BioTeC+ - Chemical and Biochemical Process Technology and Control, KU Leuven, Gebroeders de Smetstraat 1, 9000 Gent, Belgium; OPTEC, Optimization in Engineering Center-of-Excellence, KU Leuven, Belgium; CPMF(2), Flemish Cluster Predictive Microbiology in Foods - www.cpmf2.be, Belgium.
Department of Food Science and Technology, International Campus of Excellence in the AgriFood Sector, University of Córdoba, C-1, 14014 Córdoba, Spain.
Int J Food Microbiol. 2018 Oct 20;283:7-13. doi: 10.1016/j.ijfoodmicro.2018.05.032. Epub 2018 Jun 1.

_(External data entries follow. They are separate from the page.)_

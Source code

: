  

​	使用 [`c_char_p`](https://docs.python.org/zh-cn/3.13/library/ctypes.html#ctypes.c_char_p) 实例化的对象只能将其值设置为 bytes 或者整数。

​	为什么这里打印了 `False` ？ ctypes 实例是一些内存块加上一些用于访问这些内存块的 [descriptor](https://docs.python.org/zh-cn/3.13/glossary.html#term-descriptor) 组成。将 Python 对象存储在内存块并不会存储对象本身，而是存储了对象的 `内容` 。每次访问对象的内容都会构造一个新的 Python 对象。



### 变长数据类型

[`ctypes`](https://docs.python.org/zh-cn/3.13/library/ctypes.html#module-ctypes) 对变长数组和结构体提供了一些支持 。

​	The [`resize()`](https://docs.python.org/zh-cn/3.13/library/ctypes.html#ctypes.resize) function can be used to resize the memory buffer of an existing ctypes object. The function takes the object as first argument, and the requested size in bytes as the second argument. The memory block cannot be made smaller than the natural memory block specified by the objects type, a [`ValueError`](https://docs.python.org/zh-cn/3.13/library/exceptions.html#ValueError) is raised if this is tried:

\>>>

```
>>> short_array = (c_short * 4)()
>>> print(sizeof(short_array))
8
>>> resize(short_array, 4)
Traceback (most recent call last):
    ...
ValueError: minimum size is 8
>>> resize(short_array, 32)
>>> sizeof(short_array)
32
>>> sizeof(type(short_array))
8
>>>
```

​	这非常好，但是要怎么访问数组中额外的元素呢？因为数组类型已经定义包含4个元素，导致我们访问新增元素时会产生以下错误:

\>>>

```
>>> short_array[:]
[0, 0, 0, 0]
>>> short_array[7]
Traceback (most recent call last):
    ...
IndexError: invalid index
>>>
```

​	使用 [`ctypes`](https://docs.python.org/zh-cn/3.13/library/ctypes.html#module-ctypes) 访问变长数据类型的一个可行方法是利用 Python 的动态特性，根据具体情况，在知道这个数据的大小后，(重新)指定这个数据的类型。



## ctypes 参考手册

Traditionally, predictive growth models for food pathogens are developed based on experiments in broth media, resulting in models which do not incorporate the influence of food microstructure. The use of model systems with various microstructures is a promising concept to get more insight into the influence of food microstructure on microbial dynamics. By means of minimal variation of compositional and physicochemical factors, these model systems can be used to study the isolated effect of certain microstructural aspects on microbial growth, survival and inactivation. In this study, the isolated effect on microbial growth dynamics of Listeria monocytogenes of two food microstructural aspects and one aspect influenced by food microstructure were investigated, i.e., the nature of the food matrix, the presence of fat droplets, and microorganism growth morphology, respectively. To this extent, fish-based model systems with various microstructures were used, i.e., a liquid, a second more viscous liquid system containing xanthan gum, an emulsion, an aqueous gel, and a gelled emulsion. Growth experiments were conducted at 4 and 10 °C, both using homogeneous and surface inoculation (only for the gelled systems). Results regarding the influence of the growth morphology indicated that the lag phase of planktonic cells in the liquid system was similar to the lag phase of submerged colonies in the xanthan system. The lag phase of submerged colonies in each gelled system was considerably longer than the lag phase of surface colonies on these respective systems. The maximum specific growth rate of planktonic cells in the liquid system was significantly lower than for submerged colonies in the xanthan system at 10 °C, while no significant differences were observed at 4 °C. The maximum cell density was higher for submerged colonies than for surface colonies. The nature of the food matrix only exerted an influence on the maximum specific growth rate, which was significantly higher in the viscous systems than in the gelled systems. The presence of a small amount of fat droplets improved the growth of L. monocytogenes at 4 °C, resulting in a shorter lag phase and a higher maximum specific growth rate. The obtained results could be useful in the determination of a set of suitable microstructural parameters for future predictive models that incorporate the influence of food microstructure on microbial dynamics.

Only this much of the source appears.